*** Opening of Data for analysis ***
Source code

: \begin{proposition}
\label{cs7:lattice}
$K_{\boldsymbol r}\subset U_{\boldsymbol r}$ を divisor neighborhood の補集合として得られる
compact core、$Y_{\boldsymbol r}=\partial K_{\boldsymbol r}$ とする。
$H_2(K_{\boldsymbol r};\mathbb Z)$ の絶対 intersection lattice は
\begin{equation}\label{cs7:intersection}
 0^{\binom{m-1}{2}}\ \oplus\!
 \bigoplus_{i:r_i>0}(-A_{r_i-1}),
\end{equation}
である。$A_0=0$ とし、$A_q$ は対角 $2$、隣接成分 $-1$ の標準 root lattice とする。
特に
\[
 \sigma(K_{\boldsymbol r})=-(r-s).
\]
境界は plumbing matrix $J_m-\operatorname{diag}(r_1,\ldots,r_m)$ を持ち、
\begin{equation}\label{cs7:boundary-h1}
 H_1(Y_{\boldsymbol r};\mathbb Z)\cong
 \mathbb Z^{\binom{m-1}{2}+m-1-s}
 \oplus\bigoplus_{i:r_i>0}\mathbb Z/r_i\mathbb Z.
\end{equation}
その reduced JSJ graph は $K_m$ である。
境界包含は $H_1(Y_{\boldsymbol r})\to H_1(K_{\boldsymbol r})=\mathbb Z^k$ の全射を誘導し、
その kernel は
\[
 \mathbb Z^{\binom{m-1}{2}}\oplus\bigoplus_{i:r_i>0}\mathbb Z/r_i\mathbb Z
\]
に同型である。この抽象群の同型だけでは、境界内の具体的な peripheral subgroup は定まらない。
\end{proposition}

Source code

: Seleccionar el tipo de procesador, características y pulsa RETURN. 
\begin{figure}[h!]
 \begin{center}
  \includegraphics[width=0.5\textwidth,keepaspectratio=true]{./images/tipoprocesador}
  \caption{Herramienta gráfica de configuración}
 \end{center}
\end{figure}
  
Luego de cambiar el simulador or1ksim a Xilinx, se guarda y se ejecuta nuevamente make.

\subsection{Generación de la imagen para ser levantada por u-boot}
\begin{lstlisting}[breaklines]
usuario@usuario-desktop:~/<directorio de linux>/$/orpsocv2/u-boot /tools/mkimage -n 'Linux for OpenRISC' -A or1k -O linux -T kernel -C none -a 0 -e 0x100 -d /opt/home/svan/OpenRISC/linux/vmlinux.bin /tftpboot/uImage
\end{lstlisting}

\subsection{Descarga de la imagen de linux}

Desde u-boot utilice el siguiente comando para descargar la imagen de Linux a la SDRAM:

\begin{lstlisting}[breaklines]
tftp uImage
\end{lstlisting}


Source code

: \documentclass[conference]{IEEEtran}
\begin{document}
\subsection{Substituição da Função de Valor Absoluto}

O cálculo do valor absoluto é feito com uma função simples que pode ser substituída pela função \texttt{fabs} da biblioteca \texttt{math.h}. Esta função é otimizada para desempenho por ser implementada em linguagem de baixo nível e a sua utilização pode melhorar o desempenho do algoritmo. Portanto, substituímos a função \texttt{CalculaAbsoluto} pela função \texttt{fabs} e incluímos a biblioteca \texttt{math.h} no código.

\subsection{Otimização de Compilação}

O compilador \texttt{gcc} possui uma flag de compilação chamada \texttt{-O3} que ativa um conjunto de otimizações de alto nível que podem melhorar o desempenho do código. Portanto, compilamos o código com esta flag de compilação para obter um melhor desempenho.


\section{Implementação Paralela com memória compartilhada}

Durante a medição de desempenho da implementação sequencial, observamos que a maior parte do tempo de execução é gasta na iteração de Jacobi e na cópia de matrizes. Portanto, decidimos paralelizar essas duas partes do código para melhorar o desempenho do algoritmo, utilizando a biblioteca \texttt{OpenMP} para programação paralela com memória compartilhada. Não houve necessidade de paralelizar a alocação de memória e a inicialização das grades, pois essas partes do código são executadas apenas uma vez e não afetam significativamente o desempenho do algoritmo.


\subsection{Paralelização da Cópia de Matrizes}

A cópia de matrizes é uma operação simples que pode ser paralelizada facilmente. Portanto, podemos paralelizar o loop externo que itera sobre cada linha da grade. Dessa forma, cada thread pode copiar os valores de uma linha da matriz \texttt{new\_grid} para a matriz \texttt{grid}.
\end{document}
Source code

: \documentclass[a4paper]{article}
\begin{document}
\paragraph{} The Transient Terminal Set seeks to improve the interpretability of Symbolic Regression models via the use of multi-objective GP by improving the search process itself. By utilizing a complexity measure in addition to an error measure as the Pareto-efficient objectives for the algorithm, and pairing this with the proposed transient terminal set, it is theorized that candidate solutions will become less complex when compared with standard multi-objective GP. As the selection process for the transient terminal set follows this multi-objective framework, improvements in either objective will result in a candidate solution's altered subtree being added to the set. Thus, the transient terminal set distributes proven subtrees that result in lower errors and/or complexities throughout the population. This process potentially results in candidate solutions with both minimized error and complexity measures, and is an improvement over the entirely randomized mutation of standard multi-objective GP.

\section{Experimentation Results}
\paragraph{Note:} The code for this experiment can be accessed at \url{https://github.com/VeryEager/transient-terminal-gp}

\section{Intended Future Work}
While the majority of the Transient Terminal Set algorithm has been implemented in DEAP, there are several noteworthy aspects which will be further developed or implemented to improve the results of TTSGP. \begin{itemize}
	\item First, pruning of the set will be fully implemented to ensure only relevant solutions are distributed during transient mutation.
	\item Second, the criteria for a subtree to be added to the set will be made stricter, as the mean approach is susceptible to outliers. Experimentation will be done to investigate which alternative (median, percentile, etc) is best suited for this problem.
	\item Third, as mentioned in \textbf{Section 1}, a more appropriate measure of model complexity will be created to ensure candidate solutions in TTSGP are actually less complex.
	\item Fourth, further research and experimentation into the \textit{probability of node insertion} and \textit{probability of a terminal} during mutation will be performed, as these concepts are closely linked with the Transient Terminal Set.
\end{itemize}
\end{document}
*** Close of Data for analysis ***
What you have to do:
Considering each line of the records on its own, count those that contain "uImage" and give only that number.

Reply:
2